I have to walk past an abandoned building. I’m not

sure what it was, and I’m also not sure that it even

matters anymore. All that matters is what is. It’s

been abandoned for a while — the brick is crumbling.

Large tarps cover some structures closest

to the streets. A chain link fence overgrown with

brush surrounds the perimeter, creating a barrier.

But it has been breached — a hole has been cut

into the fence. Someone’s forced their way in.

There is a part of the building that now consists

of simply open pavement. There’s a large pickaxe

lying in the center of it. I hope it is never used.

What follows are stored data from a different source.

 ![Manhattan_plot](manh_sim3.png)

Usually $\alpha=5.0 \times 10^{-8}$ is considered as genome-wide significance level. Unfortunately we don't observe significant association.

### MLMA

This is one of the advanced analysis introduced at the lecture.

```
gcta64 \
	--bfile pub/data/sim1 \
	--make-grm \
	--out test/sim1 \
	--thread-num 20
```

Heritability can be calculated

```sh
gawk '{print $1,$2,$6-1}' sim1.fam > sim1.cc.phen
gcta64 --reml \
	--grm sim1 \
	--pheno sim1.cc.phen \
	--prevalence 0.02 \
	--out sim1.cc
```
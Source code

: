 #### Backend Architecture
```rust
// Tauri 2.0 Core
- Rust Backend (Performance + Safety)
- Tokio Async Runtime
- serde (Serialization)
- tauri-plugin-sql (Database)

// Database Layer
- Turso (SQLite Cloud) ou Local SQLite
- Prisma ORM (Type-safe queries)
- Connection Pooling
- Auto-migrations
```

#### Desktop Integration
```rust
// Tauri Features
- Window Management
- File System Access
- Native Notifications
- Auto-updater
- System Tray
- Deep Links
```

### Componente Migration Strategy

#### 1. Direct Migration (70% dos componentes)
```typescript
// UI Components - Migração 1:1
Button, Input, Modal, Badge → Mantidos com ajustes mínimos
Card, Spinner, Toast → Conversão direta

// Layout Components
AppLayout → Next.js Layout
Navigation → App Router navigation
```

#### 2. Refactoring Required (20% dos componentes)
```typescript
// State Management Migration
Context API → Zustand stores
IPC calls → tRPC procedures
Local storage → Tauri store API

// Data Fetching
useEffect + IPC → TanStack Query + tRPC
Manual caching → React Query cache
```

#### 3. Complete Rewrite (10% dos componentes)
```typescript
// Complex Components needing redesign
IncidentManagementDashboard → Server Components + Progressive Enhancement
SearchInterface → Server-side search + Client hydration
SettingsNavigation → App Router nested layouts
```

It’s five in the morning and time to walk to

work. I’ve been awake for an hour, but I can still

feel the sleep in the corners of my eyes. It’s still

dark out and that’s not going to change for a few

hours. Anyone could be waiting right outside my

door. Anyone could be waiting in the alcove next

to my front steps.


I woke up at two in the morning. Call it instinct.

I knew I had to get up for work early in the

morning, so I naturally reached for my phone to

check the time. But I couldn’t. I couldn’t check

the time. All I could see was the Find My iPhone

screen, proudly displaying my current location

on a map. I had turned off the feature on my phone.

And I couldn’t turn it off. In a desperate panic,

I factory reset my phone in one last ditch effort to

protect myself. My phone goes black for over

an hour — it won’t turn on.


How was this happening? Who was coming?


Paranoia is the worst at night. I can’t see anything

beyond the few feet of illuminated darkness

courtesy of my single street lamp. Everything else

is a void. I don’t know who exists out there; I

don’t know what exists out there.

My bedroom contains a single window that

sits just above a porch. Sometimes when I’ve

been restless at night or have forced myself awake

too many hours in a row, I wonder if I see the

faint outline of a large, black shadow. I wonder if

someone’s waiting by the window. Sometimes

I am too frightened to check.


There are blinds on my window, but they just

barely fit. When air is blowing out of the vents

in my room, a small crack of window is exposed

from behind the blinds. I can’t see out at night,

but anyone can see in. I wonder who is looking in.